Primeiro Comando
Anteriormente: A Cidade na Fronteira da Eternidade
Já não basta Spock perder tudo que é jogo de xadrez tridimensional pro Kirk, ainda por cima quando tem seu primeiro comando, durante uma emergência na Galileo, nave auxiliar da Enterprise, é obrigado a confessar que não tem a mínima ideia do que fez de errado – todas as suas decisões foram lógicas e racionais e ainda assim ele perde dois homens e complica cada vez mais a situação.
Este episódio devia ser analisado pelo filósofo predileto deste saite (sorry, Sílvio Rabaça), Antônio Rogério da Silva, especialista em Teoria dos Jogos. O que acontece quando uma abordagem racional, em posição de desvantagem, encontra um desafio completamente irracional? A Enterprise manda uma equipe na Galileo estudar um daqueles fenômenos galáticos que acontecem toda hora em “Jornada nas estrelas” e a naveta despiroca e cai num planeta que, descobre-se depois, está cheio de homens da caverna gigantes e agressivos. E, como sempre, o mesmo troço cósmico que eles queriam estudar interfere com os sensores de Kirk e sua turma. Está tudo nas mãos do pessoal que caiu lá embaixo, chefiados por Spock, em seu, como ressalta McCoy, primeiro comando.

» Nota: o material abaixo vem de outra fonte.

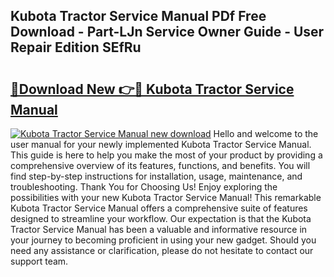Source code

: ## Kubota Tractor Service Manual PDf Free Download - Part-LJn Service Owner Guide - User Repair Edition SEfRu

# <h2><a href="http://bc89959.oget.top/?id=Kubota+Tractor+Service+Manual">🔗Download New 👉🔴 Kubota Tractor Service Manual</a></h2>

[![Kubota Tractor Service Manual new download](https://i.imgur.com/5g1atiW.png)](http://bc89959.oget.top/?id=Kubota+Tractor+Service+Manual)
Hello and welcome to the user manual for your newly implemented Kubota Tractor Service Manual. This guide is here to help you make the most of your product by providing a comprehensive overview of its features, functions, and benefits. You will find step-by-step instructions for installation, usage, maintenance, and troubleshooting. Thank You for Choosing Us! Enjoy exploring the possibilities with your new Kubota Tractor Service Manual! This remarkable Kubota Tractor Service Manual offers a comprehensive suite of features designed to streamline your workflow. Our expectation is that the Kubota Tractor Service Manual has been a valuable and informative resource in your journey to becoming proficient in using your new gadget. Should you need any assistance or clarification, please do not hesitate to contact our support team.
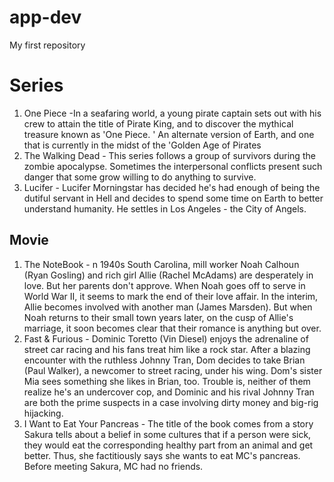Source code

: # app-dev
My first repository
# **Series**
1. One Piece -In a seafaring world, a young pirate captain sets out with his crew to attain the title of Pirate King, and to discover the mythical treasure known as 'One Piece. ' An alternate version of Earth, and one that is currently in the midst of the 'Golden Age of Pirates
2. The Walking Dead - This series follows a group of survivors during the zombie apocalypse. Sometimes the interpersonal conflicts present such danger that some grow willing to do anything to survive.
3. Lucifer - Lucifer Morningstar has decided he's had enough of being the dutiful servant in Hell and decides to spend some time on Earth to better understand humanity. He settles in Los Angeles - the City of Angels.
## **Movie**
1. The NoteBook - n 1940s South Carolina, mill worker Noah Calhoun (Ryan Gosling) and rich girl Allie (Rachel McAdams) are desperately in love. But her parents don't approve. When Noah goes off to serve in World War II, it seems to mark the end of their love affair. In the interim, Allie becomes involved with another man (James Marsden). But when Noah returns to their small town years later, on the cusp of Allie's marriage, it soon becomes clear that their romance is anything but over.
2. Fast & Furious - Dominic Toretto (Vin Diesel) enjoys the adrenaline of street car racing and his fans treat him like a rock star. After a blazing encounter with the ruthless Johnny Tran, Dom decides to take Brian (Paul Walker), a newcomer to street racing, under his wing. Dom's sister Mia sees something she likes in Brian, too. Trouble is, neither of them realize he's an undercover cop, and Dominic and his rival Johnny Tran are both the prime suspects in a case involving dirty money and big-rig hijacking.
3. I Want to Eat Your Pancreas - The title of the book comes from a story Sakura tells about a belief in some cultures that if a person were sick, they would eat the corresponding healthy part from an animal and get better. Thus, she factitiously says she wants to eat MC's pancreas. Before meeting Sakura, MC had no friends.


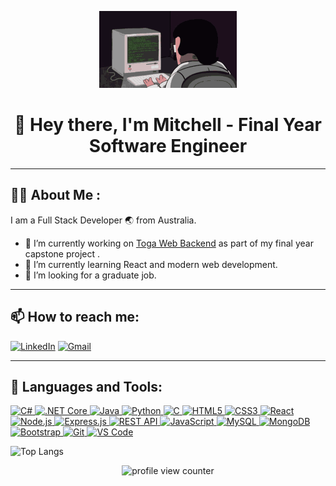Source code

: <p align="center">
  <img src="./work-computer.gif" alt="My banner image"/>
</p>

<h1 align="center">👋 Hey there, I'm Mitchell - Final Year Software Engineer</h1>

---

## 🧑‍💻 About Me :

I am a Full Stack Developer 🌏 from Australia.

- 🔭 I’m currently working on [Toga Web Backend](https://github.com/beeware/toga) as part of my final year capstone project .
- 🌱 I’m currently learning React and modern web development.
- 👯 I’m looking for a graduate job.
---

## 📫 How to reach me:

[![LinkedIn](https://img.shields.io/badge/-LinkedIn-blue?logo=linkedin&style=for-the-badge)](https://www.linkedin.com/in/mitchell-pontague-1b6b95230/) 
[![Gmail](https://img.shields.io/badge/-Gmail-red?logo=gmail&style=for-the-badge)](mailto:pontague.mitchell@gmail.com) 

---
## 🚀 Languages and Tools:

<p align="left">
  <a href="https://learn.microsoft.com/en-us/dotnet/csharp/" target="_blank" rel="noreferrer">
    <img src="https://img.shields.io/badge/C%23-239120?style=for-the-badge&logo=csharp&logoColor=white" alt="C#"/>
  </a>
  <a href="https://dotnet.microsoft.com/" target="_blank" rel="noreferrer">
    <img src="https://img.shields.io/badge/.NET Core-512BD4?style=for-the-badge&logo=.net&logoColor=white" alt=".NET Core"/>
  </a>
  <a href="https://www.java.com/" target="_blank" rel="noreferrer">
    <img src="https://img.shields.io/badge/Java-007396?style=for-the-badge&logo=java&logoColor=white" alt="Java"/>
  </a>
  <a href="https://www.python.org/" target="_blank" rel="noreferrer">
    <img src="https://img.shields.io/badge/Python-3776AB?style=for-the-badge&logo=python&logoColor=white" alt="Python"/>
  </a>
  <a href="https://en.wikipedia.org/wiki/C_(programming_language)" target="_blank" rel="noreferrer">
    <img src="https://img.shields.io/badge/C-A8B9CC?style=for-the-badge&logo=c&logoColor=white" alt="C"/>
  </a>
  <a href="https://developer.mozilla.org/en-US/docs/Web/HTML" target="_blank" rel="noreferrer">
    <img src="https://img.shields.io/badge/HTML5-E34F26?style=for-the-badge&logo=html5&logoColor=white" alt="HTML5"/>
  </a>
  <a href="https://developer.mozilla.org/en-US/docs/Web/CSS" target="_blank" rel="noreferrer">
    <img src="https://img.shields.io/badge/CSS3-1572B6?style=for-the-badge&logo=css3&logoColor=white" alt="CSS3"/>
  </a>
  <a href="https://reactjs.org/" target="_blank" rel="noreferrer">
    <img src="https://img.shields.io/badge/React-20232A?style=for-the-badge&logo=react&logoColor=61DAFB" alt="React"/>
  </a>
  <a href="https://nodejs.org/" target="_blank" rel="noreferrer">
    <img src="https://img.shields.io/badge/Node.js-339933?style=for-the-badge&logo=nodedotjs&logoColor=white" alt="Node.js"/>
  </a>
  <a href="https://expressjs.com/" target="_blank" rel="noreferrer">
    <img src="https://img.shields.io/badge/Express.js-000000?style=for-the-badge&logo=express&logoColor=white" alt="Express.js"/>
  </a>
  <a href="#" target="_blank" rel="noreferrer">
    <img src="https://img.shields.io/badge/REST API-FF6F00?style=for-the-badge&logo=swagger&logoColor=white" alt="REST API"/>
  </a>
  <a href="https://developer.mozilla.org/en-US/docs/Web/JavaScript" target="_blank" rel="noreferrer">
    <img src="https://img.shields.io/badge/JavaScript-F7DF1E?style=for-the-badge&logo=javascript&logoColor=black" alt="JavaScript"/>
  </a>
  <a href="https://www.mysql.com/" target="_blank" rel="noreferrer">
    <img src="https://img.shields.io/badge/MySQL-4479A1?style=for-the-badge&logo=mysql&logoColor=white" alt="MySQL"/>
  </a>
  <a href="https://www.mongodb.com/" target="_blank" rel="noreferrer">
    <img src="https://img.shields.io/badge/MongoDB-4EA94B?style=for-the-badge&logo=mongodb&logoColor=white" alt="MongoDB"/>
  </a>
  <a href="https://getbootstrap.com/" target="_blank" rel="noreferrer">
    <img src="https://img.shields.io/badge/Bootstrap-563D7C?style=for-the-badge&logo=bootstrap&logoColor=white" alt="Bootstrap"/>
  </a>
  <a href="https://git-scm.com/" target="_blank" rel="noreferrer">
    <img src="https://img.shields.io/badge/Git-F05032?style=for-the-badge&logo=git&logoColor=white" alt="Git"/>
  </a>
  <a href="https://code.visualstudio.com/" target="_blank" rel="noreferrer">
    <img src="https://img.shields.io/badge/VS Code-007ACC?style=for-the-badge&logo=visualstudiocode&logoColor=white" alt="VS Code"/>
  </a>
</p>

![Top Langs](https://github-readme-stats.vercel.app/api/top-langs/?username=mEp3ii2&layout=compact&theme=radical)

<p align="center">
  <img src="https://komarev.com/ghpvc/?username=mEp3ii2&label=Profile%20views&color=0e75b6&style=flat" alt="profile view counter" />
</p>


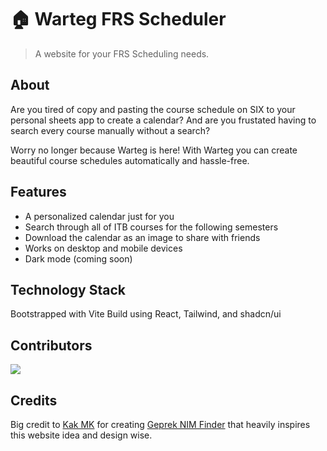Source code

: # 🏠 Warteg FRS Scheduler

> A website for your FRS Scheduling needs.

## About

Are you tired of copy and pasting the course schedule on SIX to your personal sheets app to create a calendar? And are you frustated having to search every course manually without a search?

Worry no longer because Warteg is here! With Warteg you can create beautiful course schedules automatically and hassle-free.

## Features

- A personalized calendar just for you
- Search through all of ITB courses for the following semesters
- Download the calendar as an image to share with friends
- Works on desktop and mobile devices
- Dark mode (coming soon)

## Technology Stack

Bootstrapped with Vite
Build using React, Tailwind, and shadcn/ui

## Contributors

<a href="https://github.com/fawwazabrials/warteg-frs-scheduler/graphs/contributors">
  <img src="https://contrib.rocks/image?repo=fawwazabrials/warteg-frs-scheduler" />
</a>

## Credits

Big credit to [Kak MK](https://github.com/mkamadeus) for creating [Geprek NIM Finder](https://geprek.mkamadeus.dev/) that heavily inspires this website idea and design wise.
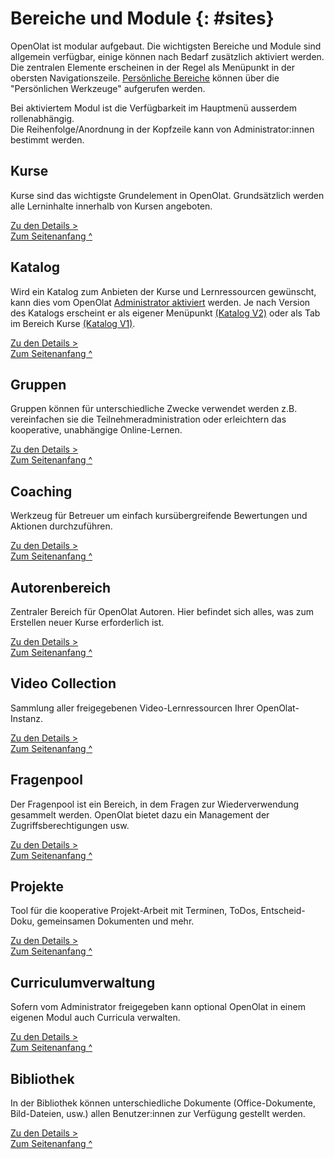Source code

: # Bereiche und Module {: #sites}

OpenOlat ist modular aufgebaut. Die wichtigsten Bereiche und Module sind allgemein verfügbar, einige können nach Bedarf zusätzlich aktiviert werden. Die zentralen Elemente erscheinen in der Regel als Menüpunkt in der obersten Navigationszeile. [Persönliche Bereiche](../personal_menu/index.de.md) können über die "Persönlichen Werkzeuge" aufgerufen werden.

Bei aktiviertem Modul ist die Verfügbarkeit im Hauptmenü ausserdem rollenabhängig.<br>
Die Reihenfolge/Anordnung in der Kopfzeile kann von Administrator:innen bestimmt werden.


## Kurse
Kurse sind das wichtigste Grundelement in OpenOlat. Grundsätzlich werden alle Lerninhalte innerhalb von Kursen angeboten. 

[Zu den Details >](Courses.de.md)<br>
[Zum Seitenanfang ^](#sites)


## Katalog
Wird ein Katalog zum Anbieten der Kurse und Lernressourcen gewünscht, kann dies vom OpenOlat [Administrator aktiviert](../../manual_admin/administration/Modules_Catalog_2.0.de.md) werden. Je nach Version des Katalogs erscheint er als eigener Menüpunkt [(Katalog V2)](../area_modules/catalog2.0.de.md) oder als Tab im Bereich Kurse [(Katalog V1)](../area_modules/catalog1.0.de.md). 

[Zu den Details >](catalog2.0.de.md)<br>
[Zum Seitenanfang ^](#sites)


## Gruppen
Gruppen können für unterschiedliche Zwecke verwendet werden z.B. vereinfachen sie die Teilnehmeradministration oder erleichtern das kooperative, unabhängige Online-Lernen. 

[Zu den Details >](Group_Management.de.md)<br>
[Zum Seitenanfang ^](#sites)


## Coaching
Werkzeug für Betreuer um einfach kursübergreifende Bewertungen und Aktionen durchzuführen. 

[Zu den Details >](Coaching.de.md)<br>
[Zum Seitenanfang ^](#sites)



## Autorenbereich
Zentraler Bereich für OpenOlat Autoren. Hier befindet sich alles, was zum Erstellen neuer Kurse erforderlich ist.

[Zu den Details >](Authoring.de.md)<br>
[Zum Seitenanfang ^](#sites)


## Video Collection
Sammlung aller freigegebenen Video-Lernressourcen Ihrer OpenOlat-Instanz.

[Zu den Details >](Video_Collection.de.md)<br>
[Zum Seitenanfang ^](#sites)


## Fragenpool
Der Fragenpool ist ein Bereich, in dem Fragen zur Wiederverwendung gesammelt werden. OpenOlat bietet dazu ein Management der Zugriffsberechtigungen usw.

[Zu den Details >](Question_Bank.de.md)<br>
[Zum Seitenanfang ^](#sites)


## Projekte 
Tool für die kooperative Projekt-Arbeit mit Terminen, ToDos, Entscheid-Doku, gemeinsamen Dokumenten und mehr. 

[Zu den Details >](Project_Overview.de.md)<br>
[Zum Seitenanfang ^](#sites)



## Curriculumverwaltung
Sofern vom Administrator freigegeben kann optional OpenOlat in einem eigenen Modul auch Curricula verwalten.

[Zu den Details >](Curriculum_Management.de.md)<br>
[Zum Seitenanfang ^](#sites)



## Bibliothek 
In der Bibliothek können unterschiedliche Dokumente (Office-Dokumente, Bild-Dateien, usw.) allen Benutzer:innen zur Verfügung gestellt werden.

[Zu den Details >](Library.de.md)<br>
[Zum Seitenanfang ^](#sites)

É claro que, como sempre, há uma corrida contra o tempo, pois a Enterprise tem que levar medicamentos necessários para debelar uma epidemia num sistema distante. A Galileo precisa ser reparada e não tem energia suficiente pra levar todo mundo de volta – dois vão ter que ficar. Quando o frio vulcano diz que não fará um sorteio, mas escolherá pessoalmente quem permanecerá no planeta, começam suas desavenças com o grupo. E nós espectadores ficamos pensando qual o problema: uma vez chegando na Enterprise, por que eles simplesmente não diriam onde encontrar quem ficou lá embaixo?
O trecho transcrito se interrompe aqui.